Quand ils prennent la parole à leur tour, ils lui font écho. Ils parlent intégration, échange, tolérance, démocratie, égalité. Ils parlent de la ville, de ses habitants, de son maire. Ils parlent exclusion et racisme.

Avec une économie de phrase, Marie-Florence Mvago dit le silence auquel elle se sent tenue depuis son arrivée en France, il y a 19 ans, et son installation à Tours, sept ans plus tôt : pas de droit de vote au pays de la démocratie. « On paie notre taxe d’habitation, nos impôts, on cotise, et on ne nous demande jamais notre avis », résume-t-elle spontanément.

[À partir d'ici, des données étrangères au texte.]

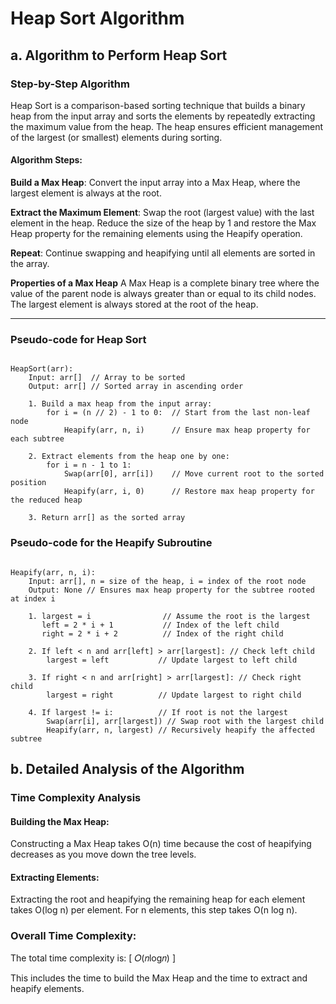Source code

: # Heap Sort Algorithm

## a. Algorithm to Perform Heap Sort

### Step-by-Step Algorithm

Heap Sort is a comparison-based sorting technique that builds a binary heap from the input array and sorts the elements by repeatedly extracting the maximum value from the heap. The heap ensures efficient management of the largest (or smallest) elements during sorting.

#### Algorithm Steps:

**Build a Max Heap**:
Convert the input array into a Max Heap, where the largest element is always at the root.

**Extract the Maximum Element**:
Swap the root (largest value) with the last element in the heap.
Reduce the size of the heap by 1 and restore the Max Heap property for the remaining elements using the Heapify operation.

**Repeat**:
Continue swapping and heapifying until all elements are sorted in the array.

**Properties of a Max Heap**
A Max Heap is a complete binary tree where the value of the parent node is always greater than or equal to its child nodes.
The largest element is always stored at the root of the heap.

---

### Pseudo-code for Heap Sort

```plaintext

HeapSort(arr):
    Input: arr[]  // Array to be sorted
    Output: arr[] // Sorted array in ascending order

    1. Build a max heap from the input array:
        for i = (n // 2) - 1 to 0:  // Start from the last non-leaf node
            Heapify(arr, n, i)      // Ensure max heap property for each subtree

    2. Extract elements from the heap one by one:
        for i = n - 1 to 1:
            Swap(arr[0], arr[i])    // Move current root to the sorted position
            Heapify(arr, i, 0)      // Restore max heap property for the reduced heap

    3. Return arr[] as the sorted array

``` 
### Pseudo-code for the Heapify Subroutine

```plaintext

Heapify(arr, n, i):
    Input: arr[], n = size of the heap, i = index of the root node
    Output: None // Ensures max heap property for the subtree rooted at index i

    1. largest = i                // Assume the root is the largest
       left = 2 * i + 1           // Index of the left child
       right = 2 * i + 2          // Index of the right child

    2. If left < n and arr[left] > arr[largest]: // Check left child
        largest = left           // Update largest to left child

    3. If right < n and arr[right] > arr[largest]: // Check right child
        largest = right          // Update largest to right child

    4. If largest != i:          // If root is not the largest
        Swap(arr[i], arr[largest]) // Swap root with the largest child
        Heapify(arr, n, largest) // Recursively heapify the affected subtree
```

## b. Detailed Analysis of the Algorithm
### Time Complexity Analysis

#### Building the Max Heap:
Constructing a Max Heap takes O(n) time because the cost of heapifying decreases as you move down the tree levels.

#### Extracting Elements:
Extracting the root and heapifying the remaining heap for each element takes O(log n) per element. For n elements, this step takes O(n log n).

### Overall Time Complexity:
The total time complexity is:
\[
𝑂(𝑛log𝑛)
\]

This includes the time to build the Max Heap and the time to extract and heapify elements.
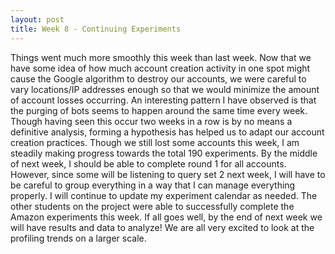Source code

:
 ```yaml
---
layout: post
title: Week 8 - Continuing Experiments
---
```


  Things went much more smoothly this week than last week. Now that we have some idea of how much account creation activity in one spot might cause the Google algorithm to destroy our accounts, we were careful to vary locations/IP addresses enough so that we would minimize the amount of account losses occurring. An interesting pattern I have observed is that the purging of bots seems to happen around the same time every week. Though having seen this occur two weeks in a row is by no means a definitive analysis, forming a hypothesis has helped us to adapt our account creation practices.
	Though we still lost some accounts this week, I am steadily making progress towards the total 190 experiments. By the middle of next week, I should be able to complete round 1 for all accounts. However, since some will be listening to query set 2 next week, I will have to be careful to group everything in a way that I can manage everything properly. I will continue to update my experiment calendar as needed.
	The other students on the project were able to successfully complete the Amazon experiments this week. If all goes well, by the end of next week we will have results and data to analyze! We are all very excited to look at the profiling trends on a larger scale.
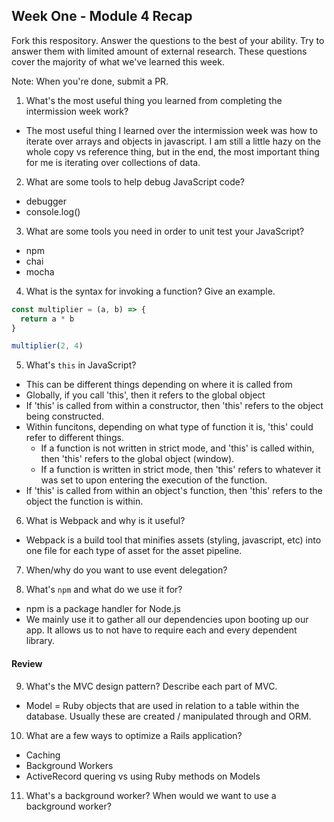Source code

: ## Week One - Module 4 Recap

Fork this respository. Answer the questions to the best of your ability. Try to answer them with limited amount of external research. These questions cover the majority of what we've learned this week. 

Note: When you're done, submit a PR. 

1. What's the most useful thing you learned from completing the intermission week work?
* The most useful thing I learned over the intermission week was how to iterate over arrays and objects in javascript. I am still a little hazy on the whole copy vs reference thing, but in the end, the most important thing for me is iterating over collections of data. 
2. What are some tools to help debug JavaScript code?
* debugger
* console.log()
3. What are some tools you need in order to unit test your JavaScript?
* npm
* chai
* mocha
4. What is the syntax for invoking a function? Give an example.
```javascript
const multiplier = (a, b) => { 
  return a * b
}

multiplier(2, 4)
```
5. What's `this` in JavaScript?
* This can be different things depending on where it is called from
* Globally, if you call 'this', then it refers to the global object
* If 'this' is called from within a constructor, then 'this' refers to the object being constructed.
* Within funcitons, depending on what type of function it is, 'this' could refer to different things.
  * If a function is not written in strict mode, and 'this' is called within, then 'this' refers to the global object (window).
  * If a function is written in strict mode, then 'this' refers to whatever it was set to upon entering the execution of the function.
* If 'this' is called from within an object's function, then 'this' refers to the object the function is within.
6. What is Webpack and why is it useful?
* Webpack is a build tool that minifies assets (styling, javascript, etc) into one file for each type of asset for the asset pipeline.
7. When/why do you want to use event delegation?

8. What's `npm` and what do we use it for?
* npm is a package handler for Node.js
* We mainly use it to gather all our dependencies upon booting up our app. It allows us to not have to require each and every dependent library.

#### Review  
9. What's the MVC design pattern? Describe each part of MVC.
* Model = Ruby objects that are used in relation to a table within the database. Usually these are created / manipulated through and ORM.
10. What are a few ways to optimize a Rails application?
* Caching
* Background Workers
* ActiveRecord quering vs using Ruby methods on Models
11. What's a background worker? When would we want to use a background worker?
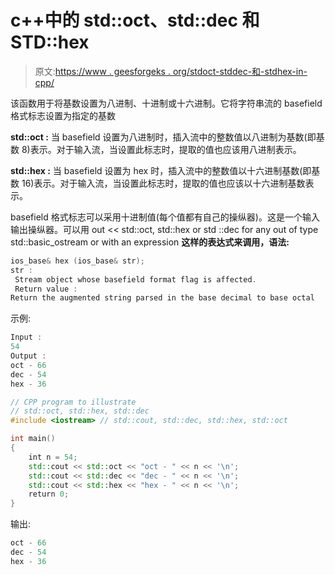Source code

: # c++中的 std::oct、std::dec 和 STD::hex

> 原文:[https://www . geesforgeks . org/stdoct-stddec-和-stdhex-in-cpp/](https://www.geeksforgeeks.org/stdoct-stddec-and-stdhex-in-cpp/)

该函数用于将基数设置为八进制、十进制或十六进制。它将字符串流的 basefield 格式标志设置为指定的基数

**std::oct :** 当 basefield 设置为八进制时，插入流中的整数值以八进制为基数(即基数 8)表示。对于输入流，当设置此标志时，提取的值也应该用八进制表示。

**std::hex :** 当 basefield 设置为 hex 时，插入流中的整数值以十六进制基数(即基数 16)表示。对于输入流，当设置此标志时，提取的值也应该以十六进制基数表示。

basefield 格式标志可以采用十进制值(每个值都有自己的操纵器)。这是一个输入输出操纵器。可以用 out << std::oct, std::hex or std ::dec for any out of type std::basic_ostream or with an expression
**这样的表达式来调用，语法:**

```cpp
ios_base& hex (ios_base& str);
str :
 Stream object whose basefield format flag is affected.
 Return value :
Return the augmented string parsed in the base decimal to base octal

```

示例:

```cpp
Input : 
54
Output :
oct - 66
dec - 54
hex - 36

```

```cpp
// CPP program to illustrate
// std::oct, std::hex, std::dec
#include <iostream> // std::cout, std::dec, std::hex, std::oct

int main()
{
    int n = 54;
    std::cout << std::oct << "oct - " << n << '\n';
    std::cout << std::dec << "dec - " << n << '\n';
    std::cout << std::hex << "hex - " << n << '\n';
    return 0;
}
```

输出:

```cpp
oct - 66
dec - 54
hex - 36

```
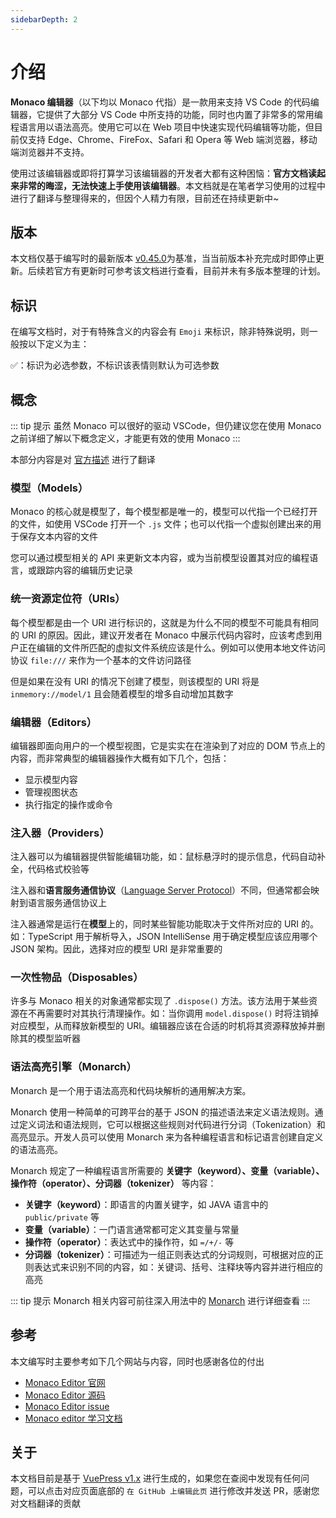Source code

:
 ```yaml
---
sidebarDepth: 2
---
```


# 介绍

**Monaco 编辑器**（以下均以 Monaco 代指）是一款用来支持 VS Code 的代码编辑器，它提供了大部分 VS Code 中所支持的功能，同时也内置了非常多的常用编程语言用以语法高亮。使用它可以在 Web 项目中快速实现代码编辑等功能，但目前仅支持 Edge、Chrome、FireFox、Safari 和 Opera 等 Web 端浏览器，移动端浏览器并不支持。

使用过该编辑器或即将打算学习该编辑器的开发者大都有这种困恼：**官方文档读起来非常的晦涩，无法快速上手使用该编辑器**。本文档就是在笔者学习使用的过程中进行了翻译与整理得来的，但因个人精力有限，目前还在持续更新中~

## 版本

本文档仅基于编写时的最新版本 [v0.45.0][]为基准，当当前版本补充完成时即停止更新。后续若官方有更新时可参考该文档进行查看，目前并未有多版本整理的计划。

## 标识

在编写文档时，对于有特殊含义的内容会有 `Emoji` 来标识，除非特殊说明，则一般按以下定义为主：

:white_check_mark:：标识为必选参数，不标识该表情则默认为可选参数

## 概念

::: tip 提示
虽然 Monaco 可以很好的驱动 VSCode，但仍建议您在使用 Monaco 之前详细了解以下概念定义，才能更有效的使用 Monaco
::: 

本部分内容是对 [官方描述][] 进行了翻译

### 模型（Models）

Monaco 的核心就是模型了，每个模型都是唯一的，模型可以代指一个已经打开的文件，如使用 VSCode 打开一个 `.js` 文件；也可以代指一个虚拟创建出来的用于保存文本内容的文件

您可以通过模型相关的 API 来更新文本内容，或为当前模型设置其对应的编程语言，或跟踪内容的编辑历史记录

### 统一资源定位符（URIs）

每个模型都是由一个 URI 进行标识的，这就是为什么不同的模型不可能具有相同的 URI 的原因。因此，建议开发者在 Monaco 中展示代码内容时，应该考虑到用户正在编辑的文件所匹配的虚拟文件系统应该是什么。例如可以使用本地文件访问协议 `file:///` 来作为一个基本的文件访问路径

但是如果在没有 URI 的情况下创建了模型，则该模型的 URI 将是 `inmemory://model/1` 且会随着模型的增多自动增加其数字

### 编辑器（Editors）

编辑器即面向用户的一个模型视图，它是实实在在渲染到了对应的 DOM 节点上的内容，而非常典型的编辑器操作大概有如下几个，包括：
- 显示模型内容
- 管理视图状态
- 执行指定的操作或命令

### 注入器（Providers）

注入器可以为编辑器提供智能编辑功能，如：鼠标悬浮时的提示信息，代码自动补全，代码格式校验等

注入器和**语言服务通信协议**（[Language Server Protocol][]）不同，但通常都会映射到语言服务通信协议上

注入器通常是运行在**模型**上的，同时某些智能功能取决于文件所对应的 URI 的。如：TypeScript 用于解析导入，JSON IntelliSense 用于确定模型应该应用哪个 JSON 架构。因此，选择对应的模型 URI 是非常重要的

### 一次性物品（Disposables）

许多与 Monaco 相关的对象通常都实现了 `.dispose()` 方法。该方法用于某些资源在不再需要时对其执行清理操作。如：当你调用 `model.dispose()` 时将注销掉对应模型，从而释放新模型的 URI。编辑器应该在合适的时机将其资源释放掉并删除其的模型监听器

### 语法高亮引擎（Monarch）

Monarch 是一个用于语法高亮和代码块解析的通用解决方案。

Monarch 使用一种简单的可跨平台的基于 JSON 的描述语法来定义语法规则。通过定义词法和语法规则，它可以根据这些规则对代码进行分词（Tokenization）和高亮显示。开发人员可以使用 Monarch 来为各种编程语言和标记语言创建自定义的语法高亮。

Monarch 规定了一种编程语言所需要的 **关键字（keyword）、变量（variable）、操作符（operator）、分词器（tokenizer）** 等内容：
- **关键字（keyword）**：即语言的内置关键字，如 JAVA 语言中的 `public/private` 等
- **变量（variable）**：一门语言通常都可定义其变量与常量
- **操作符（operator）**：表达式中的操作符，如 `=/+/-` 等
- **分词器（tokenizer）**：可描述为一组正则表达式的分词规则，可根据对应的正则表达式来识别不同的内容，如：关键词、括号、注释块等内容并进行相应的高亮

::: tip 提示
Monarch 相关内容可前往深入用法中的 [Monarch][] 进行详细查看
:::

## 参考

本文编写时主要参考如下几个网站与内容，同时也感谢各位的付出
- [Monaco Editor 官网][]
- [Monaco Editor 源码][]
- [Monaco Editor issue][]
- [Monaco editor 学习文档][]

## 关于

本文档目前是基于 [VuePress v1.x][] 进行生成的，如果您在查阅中发现有任何问题，可以点击对应页面底部的 `在 GitHub 上编辑此页` 进行修改并发送 PR，感谢您对文档翻译的贡献

[v0.45.0]: https://www.npmjs.com/package/monaco-editor/v/0.45.0
[官方描述]: https://github.com/microsoft/monaco-editor?tab=readme-ov-file#concepts
[Language Server Protocol]: https://microsoft.github.io/language-server-protocol/
[Monaco Editor 官网]: https://microsoft.github.io/monaco-editor/
[Monaco Editor 源码]: https://github.com/microsoft/monaco-editor
[Monaco Editor issue]: https://github.com/microsoft/monaco-editor/issues
[Monaco editor 学习文档]: http://aydk.site/
[Monarch]: ./DepthUsage.md#Monarch
[VuePress v1.x]: https://vuepress.vuejs.org/zh/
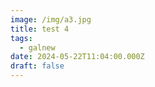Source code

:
 ```yaml
---
image: /img/a3.jpg
title: test 4
tags:
  - galnew
date: 2024-05-22T11:04:00.000Z
draft: false
---
```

« On n’a pas de parole, on est juste des figurants », ajoute Eddy Abossolo en regardant, à travers la vitre du bar, les passants chargés de courses croiser à grands pas sur les trottoirs de l’avenue. L’exclusion, il la ressent « dans le monde du travail », presque chaque jour – il est intérimaire ; « ça se ressent aussi dans la rue », affirme-t-il. Obtenir le droit de vote dans la ville où il réside lui « donnerait l’impression d’être considéré, de la force ». « La possibilité de se sentir comme tout le monde, sur un pied d’égalité », ajoute celui qui a rêvé, devant sa télé, au Cameroun, de la devise de son pays d’accueil : »Liberté, égalité, fraternité ». La réalité n’est pas toujours aussi solennelle.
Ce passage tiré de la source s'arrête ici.